Walk inside and it’s clear: this is not merely a building, but a love letter written in light, stone, and sacrament.

The windows are not merely ornamental; they illuminate the gospel. Forty-nine in total, with ten devoted to the arc of salvation, each one a homily in glass and grace. Designed by Franz Mayer of Munich in the 1950s, they reflect the gravity of the Old World and the creative ambition of the New.

In one, the boy Jesus sits among elders in the temple, scroll in hand, his divinity already unsettling the room. In another, the wedding at Cana blooms in jewel tones, the water just beginning to blush to wine. A pelican feeding her chicks evokes Christ feeding the faithful with His own body and blood in the Eucharist.

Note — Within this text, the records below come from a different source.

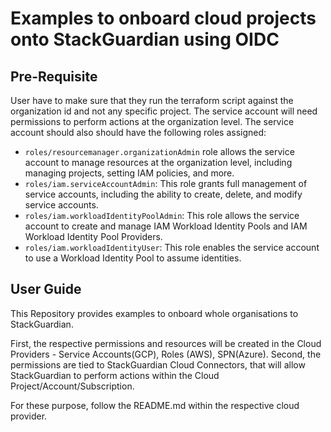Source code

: # Examples to onboard cloud projects onto StackGuardian using OIDC

## Pre-Requisite
User have to make sure that they run the terraform script against the organization id and not any specific project. The service account will need permissions to perform actions at the organization level.
The service account should also should have the following roles assigned: 
- `roles/resourcemanager.organizationAdmin` role allows the service account to manage resources at the organization level, including managing projects, setting IAM policies, and more.
- `roles/iam.serviceAccountAdmin`: This role grants full management of service accounts, including the ability to create, delete, and modify service accounts.
- `roles/iam.workloadIdentityPoolAdmin`: This role allows the service account to create and manage IAM Workload Identity Pools and IAM Workload Identity Pool Providers.
- `roles/iam.workloadIdentityUser`: This role enables the service account to use a Workload Identity Pool to assume identities.

## User Guide

This Repository provides examples to onboard whole organisations to StackGuardian. 

First, the respective permissions and resources will be created in the Cloud Providers - Service Accounts(GCP), Roles (AWS), SPN(Azure). 
Second, the permissions are tied to StackGuardian Cloud Connectors, that will allow StackGuardian to perform actions within the Cloud Project/Account/Subscription.

For these purpose, follow the README.md within the respective cloud provider.
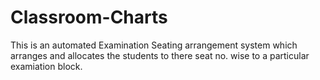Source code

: # Classroom-Charts
This is an automated Examination Seating arrangement system which arranges and allocates the students to there seat no. wise to a particular examiation block.
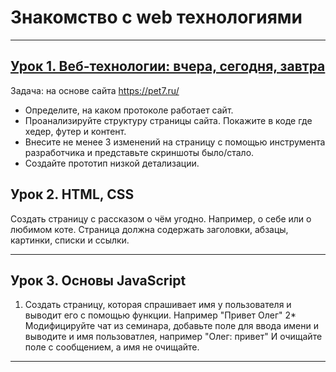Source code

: # Знакомство с web технологиями

---

## [ Урок 1.  Веб-технологии: вчера, сегодня, завтра](Lesson1/README.md)

Задача: на основе сайта https://pet7.ru/
- Определите, на каком протоколе работает сайт.
- Проанализируйте структуру страницы сайта. Покажите в коде где хедер, футер и контент.
- Внесите не менее 3 изменений на страницу с помощью инструмента разработчика и представьте скриншоты было/стало.
- Создайте прототип низкой детализации.

## Урок 2.  HTML, CSS

Создать страницу с рассказом о чём угодно. Например, о себе или о любимом коте. Страница должна содержать заголовки, абзацы, картинки, списки и ссылки.
  
  ---
  
## Урок 3.  Основы JavaScript

1. Создать страницу, которая спрашивает имя у пользователя и выводит его с помощью функции. Например "Привет Олег"
2* Модифицируйте чат из семинара, добавьте поле для ввода имени и выводите и имя пользоватлея, например "Олег: привет" И очищайте поле с сообщением, а имя не очищайте.
  
  ---
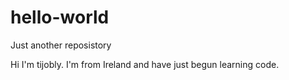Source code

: # hello-world
Just another reposistory

Hi I'm tijobly. I'm from Ireland and have just begun learning code.

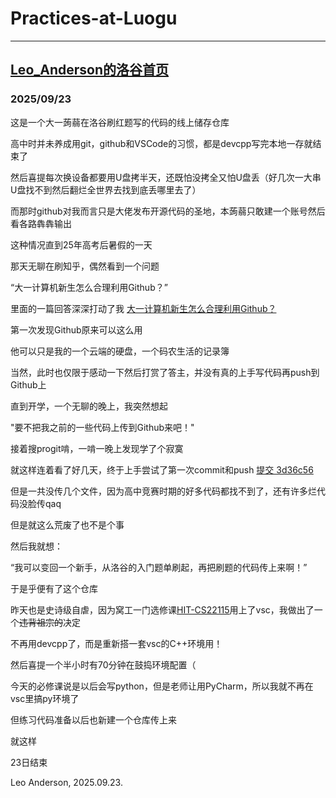 # Practices-at-Luogu

---
[Leo_Anderson的洛谷首页](https://www.luogu.com.cn/user/374185)
---

### 2025/09/23

这是一个大一蒟蒻在洛谷刷红题写的代码的线上储存仓库

高中时并未养成用git，github和VSCode的习惯，都是devcpp写完本地一存就结束了

然后喜提每次换设备都要用U盘拷半天，还既怕没拷全又怕U盘丢（好几次一大串U盘找不到然后翻烂全世界去找到底丢哪里去了）

而那时github对我而言只是大佬发布开源代码的圣地，本蒟蒻只敢建一个账号然后看各路犇犇输出

这种情况直到25年高考后暑假的一天

那天无聊在刷知乎，偶然看到一个问题

“大一计算机新生怎么合理利用Github？”

里面的一篇回答深深打动了我 [大一计算机新生怎么合理利用Github？](https://www.zhihu.com/question/11379810074/answer/1939628372922708504)

第一次发现Github原来可以这么用

他可以只是我的一个云端的硬盘，一个码农生活的记录簿

当然，此时也仅限于感动一下然后打赏了答主，并没有真的上手写代码再push到Github上

直到开学，一个无聊的晚上，我突然想起

"要不把我之前的一些代码上传到Github来吧！"

接着搜progit啃，一啃一晚上发现学了个寂寞

就这样连着看了好几天，终于上手尝试了第一次commit和push [提交 3d36c56
](https://github.com/Leo20070721/LeoA-seniorhighscool-codingstory-storage/commit/3d36c56d32c688422331e28c5ecc5a8e689bc7b4)

但是一共没传几个文件，因为高中竞赛时期的好多代码都找不到了，还有许多烂代码没脸传qaq

但是就这么荒废了也不是个事

然后我就想：

“我可以变回一个新手，从洛谷的入门题单刷起，再把刷题的代码传上来啊！”

于是乎便有了这个仓库


昨天也是史诗级自虐，因为窝工一门选修课[HIT-CS22115](https://github.com/Leo20070721/HIT-CS22115)用上了vsc，我做出了一个~~违背祖宗的~~决定

不再用devcpp了，而是重新搭一套vsc的C++环境用！

然后喜提一个半小时有70分钟在鼓捣环境配置（


今天的必修课说是以后会写python，但是老师让用PyCharm，所以我就不再在vsc里搞py环境了

但练习代码准备以后也新建一个仓库传上来


就这样

23日结束

Leo Anderson, 2025.09.23.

These windows, like good teachers, capture your attention then raise your gaze to something higher.

As part of the parish’s 175th anniversary, all are invited to see the sanctuary anew. A guided audio tour—curated by longtime parishioner Joseph Chautin—walks visitors through the sacred art and architecture. Separately narrated descriptions of the salvation history stained glass windows extend a divine invitation.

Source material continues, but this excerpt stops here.